Nagpur: Restricted to men over the years, a small group of 200 Muslim women would offer Friday prayers or Jumah Namaz at women-friendly masjids in Mumbai, Nagpur and 14 other cities across India on November 4.
The weekly congregation is compulsory for every practising Muslim. It comprises sermon and special prayer which makes it unique from the daily afternoon prayer ‘Zohar’. Lack of separate arrangements and prevailing male hegemony had kept women away from offering prayers in masjids for long.
The masjids identified as women-friendly have been profiled through the personal experiences of these women who engaged talks with the imams and management to allow them in since the last few years.
The initiative is planned under Muslim Women in Masjid project started by a collective Muslim Women Study Circle (MWSC) formed during the anti-CAA protest in 2019. The group aims to initiate, inspire and document women's prayer spaces in India.

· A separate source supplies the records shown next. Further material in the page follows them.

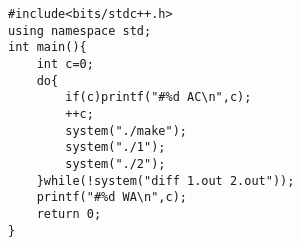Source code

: \documentclass[E:/GsjzTle/main/main.tex]{subfiles}
\begin{document}
\begin{lstlisting}
#include<bits/stdc++.h>
using namespace std;
int main(){
	int c=0;
	do{
		if(c)printf("#%d AC\n",c);
		++c;
		system("./make");
		system("./1");
		system("./2");
	}while(!system("diff 1.out 2.out"));
	printf("#%d WA\n",c);
	return 0;
}
\end{lstlisting}
\end{document}
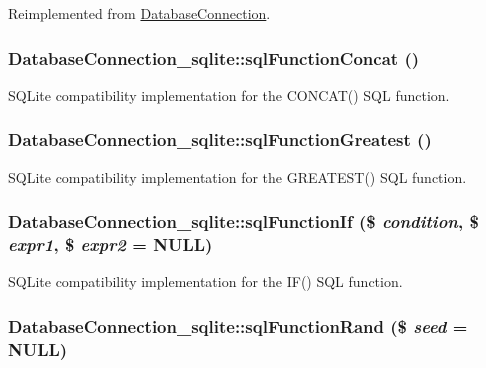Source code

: Reimplemented from \hyperlink{classDatabaseConnection_aef0f8cd6cbfbc304e721baaa14be14cf}{DatabaseConnection}.\hypertarget{classDatabaseConnection__sqlite_a2010b85b6de63730c73214f75f6e5662}{
\subsubsection[{sqlFunctionConcat}]{\setlength{\rightskip}{0pt plus 5cm}DatabaseConnection\_\-sqlite::sqlFunctionConcat ()}}
\label{classDatabaseConnection__sqlite_a2010b85b6de63730c73214f75f6e5662}
SQLite compatibility implementation for the CONCAT() SQL function. \hypertarget{classDatabaseConnection__sqlite_aed7d02bd21b71e91aae093937fbac0d1}{
\subsubsection[{sqlFunctionGreatest}]{\setlength{\rightskip}{0pt plus 5cm}DatabaseConnection\_\-sqlite::sqlFunctionGreatest ()}}
\label{classDatabaseConnection__sqlite_aed7d02bd21b71e91aae093937fbac0d1}
SQLite compatibility implementation for the GREATEST() SQL function. \hypertarget{classDatabaseConnection__sqlite_af784370971ff72b29f853466c42d1561}{
\subsubsection[{sqlFunctionIf}]{\setlength{\rightskip}{0pt plus 5cm}DatabaseConnection\_\-sqlite::sqlFunctionIf (\$ {\em condition}, \/  \$ {\em expr1}, \/  \$ {\em expr2} = {\ttfamily NULL})}}
\label{classDatabaseConnection__sqlite_af784370971ff72b29f853466c42d1561}
SQLite compatibility implementation for the IF() SQL function. \hypertarget{classDatabaseConnection__sqlite_aae54e984c066601c97c47328743cda1d}{
\subsubsection[{sqlFunctionRand}]{\setlength{\rightskip}{0pt plus 5cm}DatabaseConnection\_\-sqlite::sqlFunctionRand (\$ {\em seed} = {\ttfamily NULL})}}
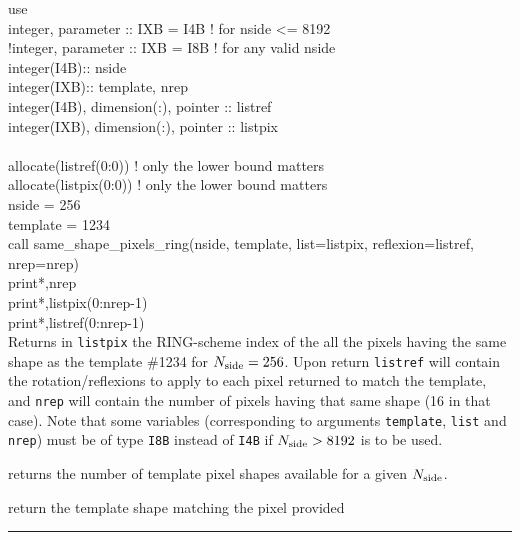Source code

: \begin{example}
{
use  \\
integer, parameter :: IXB = I4B  ! for nside <= 8192\\
!integer, parameter :: IXB = I8B  ! for any valid nside\\
integer(I4B):: nside\\
integer(IXB):: template, nrep\\
integer(I4B), dimension(:), pointer :: listref\\
integer(IXB), dimension(:), pointer :: listpix\\
\\
allocate(listref(0:0)) ! only the lower bound matters\\
allocate(listpix(0:0)) ! only the lower bound matters\\
nside = 256\\
template = 1234\\
call same\_shape\_pixels\_ring(nside, template, list=listpix, reflexion=listref, nrep=nrep) \\
print*,nrep\\
print*,listpix(0:nrep-1)\\
print*,listref(0:nrep-1)\\
}
{
Returns in {\tt listpix} the RING-scheme index of the all the pixels having
the same shape as the template \#1234 for $N_{\mathrm{side}}=256$. Upon return {\tt listref} will
contain the rotation/reflexions to apply to each pixel returned to match the template,
and {\tt nrep} will contain the number of pixels having that same shape (16 in that case).
Note that some variables (corresponding to arguments \texttt{template}, \texttt{list} and \texttt{nrep})
must be of type \texttt{I8B} instead of \texttt{I4B} if $N_{\mathrm{side}}>8192$ is to be used.
}
\end{example}
\begin{related}
  \begin{sulist}{} %
  \item[\htmlref{nside2templates}{sub:nside2ntemplates}] returns the
  number of template pixel shapes available for a given $N_{\mathrm{side}}$.
  \item[\htmlref{template\_pixel\_ring}{sub:template_pixel_xxx}] 
  \item[\htmlref{template\_pixel\_nest}{sub:template_pixel_xxx}] 
  return
  the template shape matching the pixel provided
  \end{sulist}
\end{related}

\rule{\hsize}{2mm}


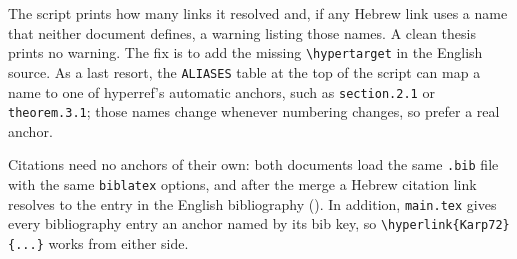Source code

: The script prints how many links it resolved and, if any Hebrew link uses a name that neither document defines, a warning listing those names.
A clean thesis prints no warning.
The fix is to add the missing \verb|\hypertarget| in the English source.
As a last resort, the \texttt{ALIASES} table at the top of the script can map a name to one of hyperref's automatic anchors, such as \texttt{section.2.1} or \texttt{theorem.3.1}; those names change whenever numbering changes, so prefer a real anchor.

Citations need no anchors of their own: both documents load the same \texttt{.bib} file with the same \texttt{biblatex} options, and after the merge a Hebrew citation link resolves to the entry in the English bibliography ().
In addition, \texttt{main.tex} gives every bibliography entry an anchor named by its bib key, so \verb|\hyperlink{Karp72}{...}| works from either side.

MWSC has launched the campaign ‘Women in Masjid’ in Guwahati, Dimapur, Jamshedpur, Bengaluru, Saharanpur, Kolkata, Purnea, Agra, Berhampore, Delhi, Hyderabad, Srinagar and Aligarh beside Nagpur and Mumbai.

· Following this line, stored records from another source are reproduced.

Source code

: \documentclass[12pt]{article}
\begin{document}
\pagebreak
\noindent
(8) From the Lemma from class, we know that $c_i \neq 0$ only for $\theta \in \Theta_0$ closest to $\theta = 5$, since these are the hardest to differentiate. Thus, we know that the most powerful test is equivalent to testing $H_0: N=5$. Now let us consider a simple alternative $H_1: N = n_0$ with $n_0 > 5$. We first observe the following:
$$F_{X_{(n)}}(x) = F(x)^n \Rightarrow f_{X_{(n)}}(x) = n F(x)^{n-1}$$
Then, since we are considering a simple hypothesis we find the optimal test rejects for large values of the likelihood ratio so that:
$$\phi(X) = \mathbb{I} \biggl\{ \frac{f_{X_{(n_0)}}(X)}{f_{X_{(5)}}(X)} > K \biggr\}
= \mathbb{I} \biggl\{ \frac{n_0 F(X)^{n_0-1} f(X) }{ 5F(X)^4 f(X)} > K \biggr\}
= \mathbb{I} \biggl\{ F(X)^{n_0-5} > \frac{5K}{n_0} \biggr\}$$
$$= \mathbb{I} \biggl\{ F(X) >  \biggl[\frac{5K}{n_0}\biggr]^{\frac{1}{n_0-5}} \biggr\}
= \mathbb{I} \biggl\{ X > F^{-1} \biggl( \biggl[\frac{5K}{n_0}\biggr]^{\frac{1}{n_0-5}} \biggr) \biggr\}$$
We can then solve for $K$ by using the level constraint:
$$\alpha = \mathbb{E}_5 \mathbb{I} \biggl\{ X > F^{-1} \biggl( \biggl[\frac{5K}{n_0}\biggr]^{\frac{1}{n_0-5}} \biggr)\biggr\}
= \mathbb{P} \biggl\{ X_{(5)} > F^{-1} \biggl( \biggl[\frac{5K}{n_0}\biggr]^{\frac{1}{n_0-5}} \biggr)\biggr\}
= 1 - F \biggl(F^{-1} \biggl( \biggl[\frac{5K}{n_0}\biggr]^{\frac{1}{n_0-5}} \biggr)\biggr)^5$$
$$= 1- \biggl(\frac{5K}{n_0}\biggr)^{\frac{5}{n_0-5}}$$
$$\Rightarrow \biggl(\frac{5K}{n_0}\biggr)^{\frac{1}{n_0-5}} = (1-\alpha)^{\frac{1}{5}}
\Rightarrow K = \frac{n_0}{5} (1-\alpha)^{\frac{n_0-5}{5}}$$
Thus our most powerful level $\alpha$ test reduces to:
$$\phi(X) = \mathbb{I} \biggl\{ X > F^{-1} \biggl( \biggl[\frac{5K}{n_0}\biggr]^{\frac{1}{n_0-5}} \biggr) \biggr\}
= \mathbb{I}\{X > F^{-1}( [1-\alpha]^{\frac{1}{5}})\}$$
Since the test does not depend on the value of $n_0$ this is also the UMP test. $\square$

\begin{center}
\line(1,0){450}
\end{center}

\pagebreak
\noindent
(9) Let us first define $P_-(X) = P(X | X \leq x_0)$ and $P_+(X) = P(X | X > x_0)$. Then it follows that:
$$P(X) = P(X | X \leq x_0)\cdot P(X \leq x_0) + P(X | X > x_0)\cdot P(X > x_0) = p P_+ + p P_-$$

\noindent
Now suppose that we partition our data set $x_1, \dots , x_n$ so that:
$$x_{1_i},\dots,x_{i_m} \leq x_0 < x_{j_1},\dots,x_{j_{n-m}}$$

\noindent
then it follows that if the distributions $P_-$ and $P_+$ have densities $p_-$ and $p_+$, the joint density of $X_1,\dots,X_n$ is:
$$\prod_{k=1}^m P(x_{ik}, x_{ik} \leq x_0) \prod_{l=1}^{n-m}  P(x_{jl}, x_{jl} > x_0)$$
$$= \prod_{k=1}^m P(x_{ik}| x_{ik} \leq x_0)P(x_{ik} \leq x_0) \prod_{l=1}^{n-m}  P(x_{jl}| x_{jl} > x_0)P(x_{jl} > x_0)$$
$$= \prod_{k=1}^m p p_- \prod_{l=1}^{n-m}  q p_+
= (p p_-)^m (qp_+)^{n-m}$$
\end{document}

The group has prepared a catalog of women friendly masjids in these cities.
Tuba Sanober, a law student and program manager of the project for MWSC, said many masjids already have special arrangement for women to offer prayers on all days and anytime not just on Fridays. “Our members including myself realized that some masjids may not have space enough to accommodate women during Fridays but they too are open for us on other days when the footfalls are low,” she said.

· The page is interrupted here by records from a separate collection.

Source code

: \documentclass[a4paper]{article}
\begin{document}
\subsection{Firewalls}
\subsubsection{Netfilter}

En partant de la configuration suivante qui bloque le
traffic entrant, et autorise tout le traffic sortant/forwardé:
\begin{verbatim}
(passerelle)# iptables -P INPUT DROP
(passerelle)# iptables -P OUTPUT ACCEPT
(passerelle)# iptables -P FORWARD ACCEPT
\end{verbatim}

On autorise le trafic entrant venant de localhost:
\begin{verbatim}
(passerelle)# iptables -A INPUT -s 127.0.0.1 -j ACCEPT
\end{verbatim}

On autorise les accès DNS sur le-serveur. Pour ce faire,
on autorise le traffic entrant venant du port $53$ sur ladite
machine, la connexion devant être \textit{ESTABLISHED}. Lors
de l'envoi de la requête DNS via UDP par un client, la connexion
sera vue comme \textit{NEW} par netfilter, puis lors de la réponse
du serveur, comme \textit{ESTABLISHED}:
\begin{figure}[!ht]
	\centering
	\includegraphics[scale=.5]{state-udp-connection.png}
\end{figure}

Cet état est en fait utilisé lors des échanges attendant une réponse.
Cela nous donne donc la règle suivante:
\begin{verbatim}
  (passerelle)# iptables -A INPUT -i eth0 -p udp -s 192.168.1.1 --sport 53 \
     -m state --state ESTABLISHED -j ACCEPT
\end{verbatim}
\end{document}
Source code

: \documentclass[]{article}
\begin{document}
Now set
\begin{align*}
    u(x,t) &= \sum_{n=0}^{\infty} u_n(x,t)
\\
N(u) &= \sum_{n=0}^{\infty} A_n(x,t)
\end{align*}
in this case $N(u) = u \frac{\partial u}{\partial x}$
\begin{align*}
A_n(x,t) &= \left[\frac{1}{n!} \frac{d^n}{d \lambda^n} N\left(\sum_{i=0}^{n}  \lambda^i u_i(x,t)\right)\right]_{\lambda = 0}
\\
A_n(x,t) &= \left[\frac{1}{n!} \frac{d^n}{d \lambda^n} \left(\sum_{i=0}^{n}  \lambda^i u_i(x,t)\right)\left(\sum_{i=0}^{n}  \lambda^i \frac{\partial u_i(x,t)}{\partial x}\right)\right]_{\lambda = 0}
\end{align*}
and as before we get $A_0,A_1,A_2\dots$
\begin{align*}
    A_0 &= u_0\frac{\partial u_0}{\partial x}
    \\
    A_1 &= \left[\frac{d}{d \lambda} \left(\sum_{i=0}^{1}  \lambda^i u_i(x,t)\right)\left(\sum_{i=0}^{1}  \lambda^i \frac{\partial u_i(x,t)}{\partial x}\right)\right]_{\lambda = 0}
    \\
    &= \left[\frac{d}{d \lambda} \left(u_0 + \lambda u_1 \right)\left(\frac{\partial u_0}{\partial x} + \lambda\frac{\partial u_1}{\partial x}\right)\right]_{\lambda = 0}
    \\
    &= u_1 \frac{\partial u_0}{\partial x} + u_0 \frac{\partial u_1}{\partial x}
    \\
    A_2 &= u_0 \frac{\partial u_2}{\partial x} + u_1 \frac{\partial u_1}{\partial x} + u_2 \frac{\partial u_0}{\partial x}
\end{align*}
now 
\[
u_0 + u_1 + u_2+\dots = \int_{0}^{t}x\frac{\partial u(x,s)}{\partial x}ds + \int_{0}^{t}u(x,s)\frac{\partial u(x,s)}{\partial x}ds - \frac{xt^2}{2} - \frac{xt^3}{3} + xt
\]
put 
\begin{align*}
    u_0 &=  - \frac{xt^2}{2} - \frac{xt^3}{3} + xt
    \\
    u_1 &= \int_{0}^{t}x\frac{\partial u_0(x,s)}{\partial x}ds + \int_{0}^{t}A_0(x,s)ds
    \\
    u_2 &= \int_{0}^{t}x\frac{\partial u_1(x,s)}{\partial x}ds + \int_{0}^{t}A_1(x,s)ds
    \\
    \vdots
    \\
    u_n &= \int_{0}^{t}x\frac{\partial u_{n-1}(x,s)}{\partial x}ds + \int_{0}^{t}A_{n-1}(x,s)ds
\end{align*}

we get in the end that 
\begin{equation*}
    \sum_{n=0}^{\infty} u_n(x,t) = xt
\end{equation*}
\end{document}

She said it is a Sunnah (tradition of the Prophet) to offer namaz in masjid. “We must remember the Prophet’s clear commands and ensure that on one prevents women from coming to the masjid. We endeavour to make the masjid’s doors open for everyone – men, women, persons with special needs, and kids. Mosques should be accessible like they were in our beloved Prophet’s time,” she said.
The group has been taking steps towards this for the past two years. The initiative was first attempted on December 6 last year which coincided with the Babri Masjid demolition anniversary. Since then the women had been documenting their experiences and cataloguing such masjids where they have been allowed to pray.
“For us, a masjid is more than just its physical structure. It is the house of God and a place of worship. Where we are inspired to be the best of ourselves through soul-stirring khutbas (sermon) and befriend sisters in faith and learn our deen (religion). It is a place where we discover some of our identity and become a part of a large active community,” Sanober said.